## WORK INSTRUCTIONS
In the entries below, go to the line containing "[Software Architecture &" and repeat it along with every later line, exactly.

## AVAILABLE DATA

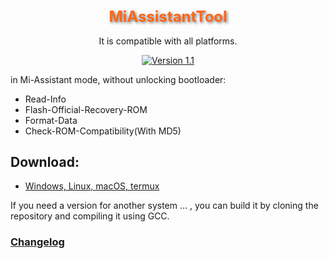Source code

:<div align="center">

<h1 style="font-size: 24px; color: #FF6719; text-shadow: 2px 2px 4px rgba(0, 0, 0, 0.5);">MiAssistantTool</h1>

It is compatible with all platforms.

[![Version 1.1](https://img.shields.io/badge/Version-1.1-brightgreen)](#)

</div>

in Mi-Assistant mode, without unlocking bootloader:

- Read-Info
- Flash-Official-Recovery-ROM
- Format-Data
- Check-ROM-Compatibility(With MD5)

## Download:

- [Windows, Linux, macOS, termux](https://github.com/offici5l/MiAssistantTool/releases/tag/1.1)

If you need a version for another system ... , you can build it by cloning the repository and compiling it using GCC.

### [Changelog](https://github.com/offici5l/MiAssistantTool/blob/main/CHANGELOG.md)
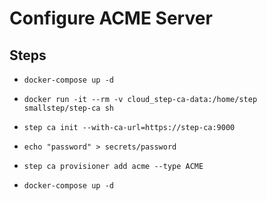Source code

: # Configure ACME Server

## Steps

- `docker-compose up -d`

- `docker run -it --rm -v cloud_step-ca-data:/home/step smallstep/step-ca sh`

- `step ca init --with-ca-url=https://step-ca:9000`

- `echo "password" > secrets/password`

- `step ca provisioner add acme --type ACME`

- `docker-compose up -d`
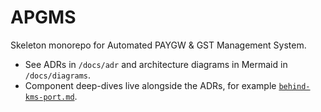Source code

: ﻿# APGMS
Skeleton monorepo for Automated PAYGW & GST Management System.

- See ADRs in `/docs/adr` and architecture diagrams in Mermaid in `/docs/diagrams`.
- Component deep-dives live alongside the ADRs, for example [`behind-kms-port.md`](./behind-kms-port.md).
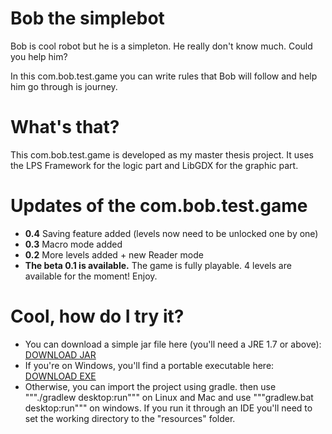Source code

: # Bob the simplebot

Bob is cool robot but he is a simpleton. He really don't know much. Could you help him?

In this com.bob.test.game you can write rules that Bob will follow and help him go through is journey.

# What's that?

This com.bob.test.game is developed as my master thesis project. It uses the LPS Framework for the logic part and LibGDX for the graphic part.

# Updates of the com.bob.test.game
- **0.4** Saving feature added (levels now need to be unlocked one by one)
- **0.3** Macro mode added
- **0.2** More levels added + new Reader mode
- **The beta 0.1 is available.** The game is fully playable. 4 levels are available for the moment! Enjoy.

# Cool, how do I try it?

- You can download a simple jar file here (you'll need a JRE 1.7 or above): [DOWNLOAD JAR](https://github.com/matthieuraymond/logicgame/blob/master/release/Bob_the_simplebot.jar:raw?true)
- If you're on Windows, you'll find a portable executable here: [DOWNLOAD EXE](https://github.com/matthieuraymond/logicgame/blob/master/release/Bob_the_simplebot.exe:raw?true)
- Otherwise, you can import the project using gradle. then use """./gradlew desktop:run""" on Linux and Mac and use """gradlew.bat desktop:run""" on windows. If you run it through an IDE you'll need to set the working directory to the "resources" folder. 

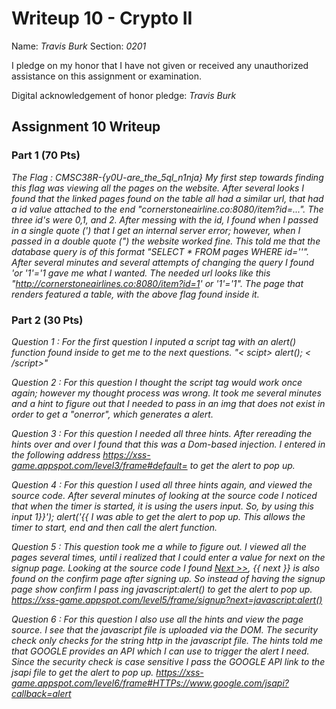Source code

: Writeup 10 - Crypto II
=====

Name: *Travis Burk*
Section: *0201*

I pledge on my honor that I have not given or received any unauthorized assistance on this assignment or examination.

Digital acknowledgement of honor pledge: *Travis Burk*

## Assignment 10 Writeup

### Part 1 (70 Pts)
*The Flag : CMSC38R-{y0U-are_the_5ql_n1nja}*
*My first step towards finding this flag was viewing all the pages on the website. After several looks I found that the linked pages found on the table all had a similar url, that had a id value attached to the end "cornerstoneairline.co:8080/item?id=...". The three id's were 0,1, and 2. After messing with the id, I found when I passed in a single quote (') that I get an internal server error; however, when I passed in a double quote (") the website worked fine. This told me that the database query is of this format "SELECT * FROM pages WHERE id=''". After several minutes and several attempts of changing the query I found 'or '1'='1 gave me what I wanted. The needed url looks like this "http://cornerstoneairlines.co:8080/item?id=1' or '1'='1". The page that renders featured a table, with the above flag found inside it.*


### Part 2 (30 Pts)
*Question 1 : For the first question I inputed a script tag with an alert() function found inside to get me to the next questions. 
"< scipt> alert(); < /script>"*

*Question 2 : For this question I thought the script tag would work once again; however my thought process was wrong. It took me several minutes and a hint to figure out that I needed to pass in an img that does not exist in order to get a "onerror", which generates a alert.*

*Question 3 : For this question I needed all three hints. After rereading the hints over and over I found that this was a Dom-based injection. I entered in the following address https://xss-game.appspot.com/level3/frame#default= to get the alert to pop up.*

*Question 4 : For this question I used all three hints again, and viewed the source code. After several minutes of looking at the source code I noticed that when the timer is started, it is using the users input. So, by using this input 1}}'); alert('{{ I was able to get the alert to pop up. This allows the timer to start, end and then call the alert function.*

*Question 5 : This question took me a while to figure out. I viewed all the pages several times, until i realized that I could enter a value for next on the signup page. Looking at the source code I found <a href="{{ next }}">Next >></a>, {{ next }} is also found on the confirm page after signing up. So instead of having the signup page show confirm I pass ing javascript:alert() to get the alert to pop up. https://xss-game.appspot.com/level5/frame/signup?next=javascript:alert()*

*Question 6 : For this question I also use all the hints and view the page source. I see that the javascript file is uploaded via the DOM. The security check only checks for the string http in the javascript file. The hints told me that GOOGLE provides an API which I can use to trigger the alert I need. Since the security check is case sensitive I pass the GOOGLE API link to the jsapi file to get the alert to pop up.  https://xss-game.appspot.com/level6/frame#HTTPs://www.google.com/jsapi?callback=alert*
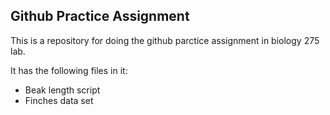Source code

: 
## Github Practice Assignment

This is a repository for doing the github parctice assignment in biology 275 lab.

It has the following files in it:
  
  - Beak length script
  - Finches data set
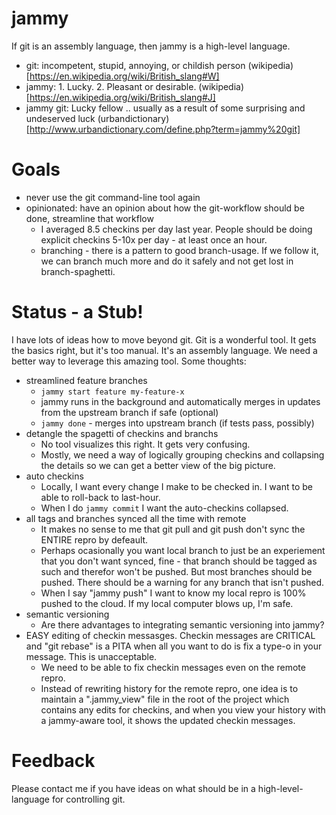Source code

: # jammy
If git is an assembly language, then jammy is a high-level language.

* git: incompetent, stupid, annoying, or childish person (wikipedia)[https://en.wikipedia.org/wiki/British_slang#W]
* jammy: 1. Lucky. 2. Pleasant or desirable. (wikipedia)[https://en.wikipedia.org/wiki/British_slang#J]
* jammy git: Lucky fellow .. usually as a result of some surprising and undeserved luck (urbandictionary)[http://www.urbandictionary.com/define.php?term=jammy%20git]

# Goals

* never use the git command-line tool again
* opinionated: have an opinion about how the git-workflow should be done, streamline that workflow
  * I averaged 8.5 checkins per day last year. People should be doing explicit checkins 5-10x per day - at least once an hour.
  * branching - there is a pattern to good branch-usage. If we follow it, we can branch much more and do it safely and not get lost in branch-spaghetti.

# Status - a Stub!

I have lots of ideas how to move beyond git. Git is a wonderful tool. It gets the basics right, but it's too manual. It's an assembly language. We need a better way to leverage this amazing tool. Some thoughts:

* streamlined feature branches
  * `jammy start feature my-feature-x`
  * jammy runs in the background and automatically merges in updates from the upstream branch if safe (optional)
  * `jammy done` - merges into upstream branch (if tests pass, possibly)
* detangle the spagetti of checkins and branchs
  * No tool visualizes this right. It gets very confusing.
  * Mostly, we need a way of logically grouping checkins and collapsing the details so we can get a better view of the big picture.
* auto checkins
  * Locally, I want every change I make to be checked in. I want to be able to roll-back to last-hour.
  * When I do `jammy commit` I want the auto-checkins collapsed.
* all tags and branches synced all the time with remote
  * It makes no sense to me that git pull and git push don't sync the ENTIRE repro by defeault.
  * Perhaps ocasionally you want local branch to just be an experiement that you don't want synced, fine - that branch should be tagged as such and therefor won't be pushed. But most branches should be pushed. There should be a warning for any branch that isn't pushed.
  * When I say "jammy push" I want to know my local repro is 100% pushed to the cloud. If my local computer blows up, I'm safe.
* semantic versioning
  * Are there advantages to integrating semantic versioning into jammy?
* EASY editing of checkin messasges. Checkin messages are CRITICAL and "git rebase" is a PITA when all you want to do is fix a type-o in your message. This is unacceptable.
  * We need to be able to fix checkin messages even on the remote repro.
  * Instead of rewriting history for the remote repro, one idea is to maintain a ".jammy_view" file in the root of the project which contains any edits for checkins, and when you view your history with a jammy-aware tool, it shows the updated checkin messages.

# Feedback

Please contact me if you have ideas on what should be in a high-level-language for controlling git.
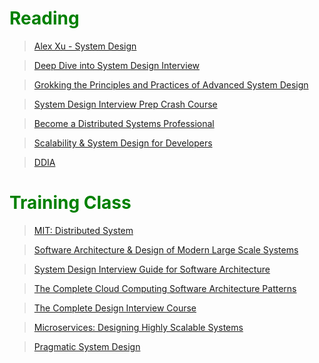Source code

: # <span style="color:Green"> Reading </span>

> [Alex Xu - System Design](https://bytebytego.com/courses/system-design-interview/foreword)

> [Deep Dive into System Design Interview](https://www.educative.io/path/deep-dive-into-system-design-interview)

> [Grokking the Principles and Practices of Advanced System Design](https://www.educative.io/courses/grokking-the-principles-and-practices-of-advanced-system-design)

> [System Design Interview Prep Crash Course](https://www.educative.io/courses/system-design-interview-prep-crash-course)

> [Become a Distributed Systems Professional](https://www.educative.io/path/become-a-distributed-systems-professional)

> [Scalability & System Design for Developers](https://www.educative.io/path/scalability-system-design)

> [DDIA]()

# <span style="color:Green"> Training Class </span>

> [MIT: Distributed System](https://www.youtube.com/watch?v=cQP8WApzIQQ&list=PLrw6a1wE39_tb2fErI4-WkMbsvGQk9_UB)

> [Software Architecture & Design of Modern Large Scale Systems](https://www.udemy.com/course/software-architecture-design-of-modern-large-scale-systems/learn/lecture/29230070?start=24#overview)

> [System Design Interview Guide for Software Architecture](https://www.udemy.com/course/system-design-a-comprehensive-guide/learn/lecture/26965790#overview)

> [The Complete Cloud Computing Software Architecture Patterns](https://www.udemy.com/course/the-complete-cloud-computing-software-architecture-patterns/learn/lecture/30214306?start=0#overview)

> [The Complete Design Interview Course](https://www.udemy.com/course/the-complete-design-interview-course/learn/lecture/22949674?start=0#overview)

> [Microservices: Designing Highly Scalable Systems](https://www.udemy.com/course/introduction-to-microservices/learn/lecture/15301070?start=0#overview)

> [Pragmatic System Design](https://www.udemy.com/course/pragmatic-system-design/learn/lecture/23340674?start=0#overview)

## YOUR SOLUTION
> [Software Architecture & Design of Modern Large Scale Systems](https://www.udemy.com/course/software-architecture-design-of-modern-large-scale-systems/learn/lecture/29230070?start=24#overview)

> [System Design Interview Guide for Software Architecture](https://www.udemy.com/course/system-design-a-comprehensive-guide/learn/lecture/26965790#overview)

> [The Complete Cloud Computing Software Architecture Patterns](https://www.udemy.com/course/the-complete-cloud-computing-software-architecture-patterns/learn/lecture/30214306?start=0#overview)

> [The Complete Design Interview Course](https://www.udemy.com/course/the-complete-design-interview-course/learn/lecture/22949674?start=0#overview)

> [Microservices: Designing Highly Scalable Systems](https://www.udemy.com/course/introduction-to-microservices/learn/lecture/15301070?start=0#overview)

> [Pragmatic System Design](https://www.udemy.com/course/pragmatic-system-design/learn/lecture/23340674?start=0#overview)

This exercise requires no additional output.